Christophe ne supportait pas être comparé à l’interprète du "Bal des Laze". Et il avait beaucoup d’admiration pour Bashung.

S’il y a une chose que Christophe détestait, c’est d’être comparé à Michel Polnareff. Il la balayait immédiatement du revers de la main. "À l’époque, on se côtoyait un peu, reconnaissait-il en 2008, mais il m’a fait deux ou trois sales coups de musicien. Je lui avais notamment prêté un synthétiseur de collection produit à quelques rares exemplaires dans le monde.

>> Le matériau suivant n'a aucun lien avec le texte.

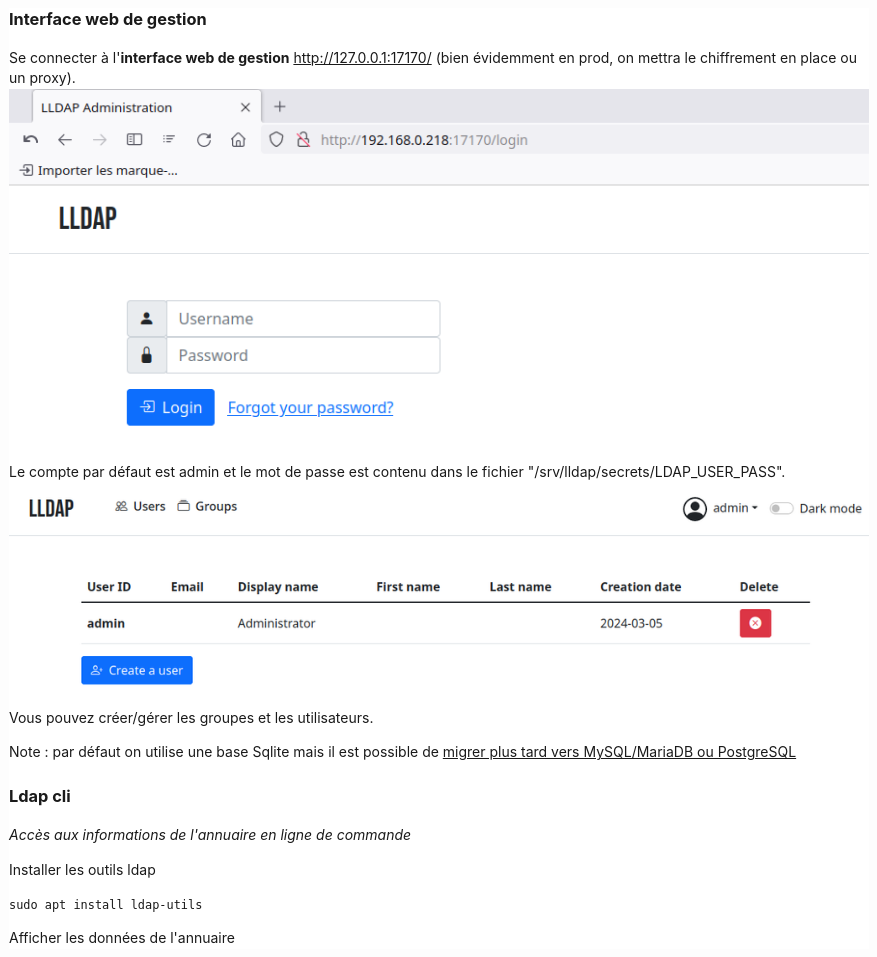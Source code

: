 ### Interface web de gestion

Se connecter à l'**interface web de gestion** <http://127.0.0.1:17170/> (bien évidemment en prod, on mettra le chiffrement en place ou un proxy).  
![](lldap06.png)  

Le compte par défaut est admin et le mot de passe est contenu dans le fichier "/srv/lldap/secrets/LDAP_USER_PASS".  
![](lldap07.png)  
Vous pouvez créer/gérer les groupes et les utilisateurs.

Note : par défaut on utilise une base Sqlite mais il est possible de [migrer plus tard vers MySQL/MariaDB ou PostgreSQL](https://github.com/lldap/lldap/blob/main/docs/database_migration.md)

### Ldap cli

*Accès aux informations de l'annuaire en ligne de commande*

Installer les outils ldap

    sudo apt install ldap-utils

Afficher les données de l'annuaire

Il a mis un an avant de me le rendre ! De toute façon, je n’aime qu’une seule chanson de lui, ‘Le bal des Laze’."

En revanche, il acceptait volontiers d’être associé à Alain Bashung. "On s’est connu en 1970. Nous étions tout le temps ensemble. Dans la même catégorie, a-t-il expliqué à La Libre Belgique en 2009. Je préfère que l’on me mette dans cette catégorie plutôt que dans celle de Polnareff. C’est vrai, je n’ai rien à voir avec Polnareff. Alain est un type généreux." S’il était toujours vivant, l’Alsacien lui renverrait le compliment puisqu’à l’époque où il était dans la galère, Christophe l’avait accueilli chez lui.